### Exercise brief
The answer should be the lines from the one with "Included support files" through the final line of the entries, restated word for word.

Saved data entries:
--------

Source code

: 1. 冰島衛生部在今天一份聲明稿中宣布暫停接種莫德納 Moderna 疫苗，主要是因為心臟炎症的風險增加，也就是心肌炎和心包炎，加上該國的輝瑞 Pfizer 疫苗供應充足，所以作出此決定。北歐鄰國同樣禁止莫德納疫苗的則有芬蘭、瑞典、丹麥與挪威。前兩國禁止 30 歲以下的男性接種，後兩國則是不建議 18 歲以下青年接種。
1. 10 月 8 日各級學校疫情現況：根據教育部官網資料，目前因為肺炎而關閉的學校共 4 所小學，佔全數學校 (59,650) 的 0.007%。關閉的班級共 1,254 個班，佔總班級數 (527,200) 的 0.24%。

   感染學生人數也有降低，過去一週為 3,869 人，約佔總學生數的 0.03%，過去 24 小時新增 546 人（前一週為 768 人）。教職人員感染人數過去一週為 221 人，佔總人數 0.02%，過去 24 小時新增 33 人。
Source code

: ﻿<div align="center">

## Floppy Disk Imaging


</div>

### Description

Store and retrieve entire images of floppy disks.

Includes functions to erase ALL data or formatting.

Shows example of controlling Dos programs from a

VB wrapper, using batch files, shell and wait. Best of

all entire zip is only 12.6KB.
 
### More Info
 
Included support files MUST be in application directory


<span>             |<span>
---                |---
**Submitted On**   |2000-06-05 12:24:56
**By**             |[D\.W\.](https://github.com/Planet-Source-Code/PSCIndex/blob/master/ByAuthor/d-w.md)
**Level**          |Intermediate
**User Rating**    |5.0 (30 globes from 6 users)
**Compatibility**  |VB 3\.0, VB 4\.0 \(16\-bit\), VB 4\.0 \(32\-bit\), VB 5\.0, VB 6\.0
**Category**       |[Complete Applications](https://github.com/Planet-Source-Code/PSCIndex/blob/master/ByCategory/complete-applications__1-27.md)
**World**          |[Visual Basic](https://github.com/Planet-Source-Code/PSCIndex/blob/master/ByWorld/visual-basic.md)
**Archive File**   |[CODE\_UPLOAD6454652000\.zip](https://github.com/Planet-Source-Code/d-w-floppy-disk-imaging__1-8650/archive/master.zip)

--------

### Answer space
Included support files MUST be in application directory


<span>             |<span>
---                |---
**Submitted On**   |2000-06-05 12:24:56
**By**             |[D\.W\.](https://github.com/Planet-Source-Code/PSCIndex/blob/master/ByAuthor/d-w.md)
**Level**          |Intermediate
**User Rating**    |5.0 (30 globes from 6 users)
**Compatibility**  |VB 3\.0, VB 4\.0 \(16\-bit\), VB 4\.0 \(32\-bit\), VB 5\.0, VB 6\.0
**Category**       |[Complete Applications](https://github.com/Planet-Source-Code/PSCIndex/blob/master/ByCategory/complete-applications__1-27.md)
**World**          |[Visual Basic](https://github.com/Planet-Source-Code/PSCIndex/blob/master/ByWorld/visual-basic.md)
**Archive File**   |[CODE\_UPLOAD6454652000\.zip](https://github.com/Planet-Source-Code/d-w-floppy-disk-imaging__1-8650/archive/master.zip)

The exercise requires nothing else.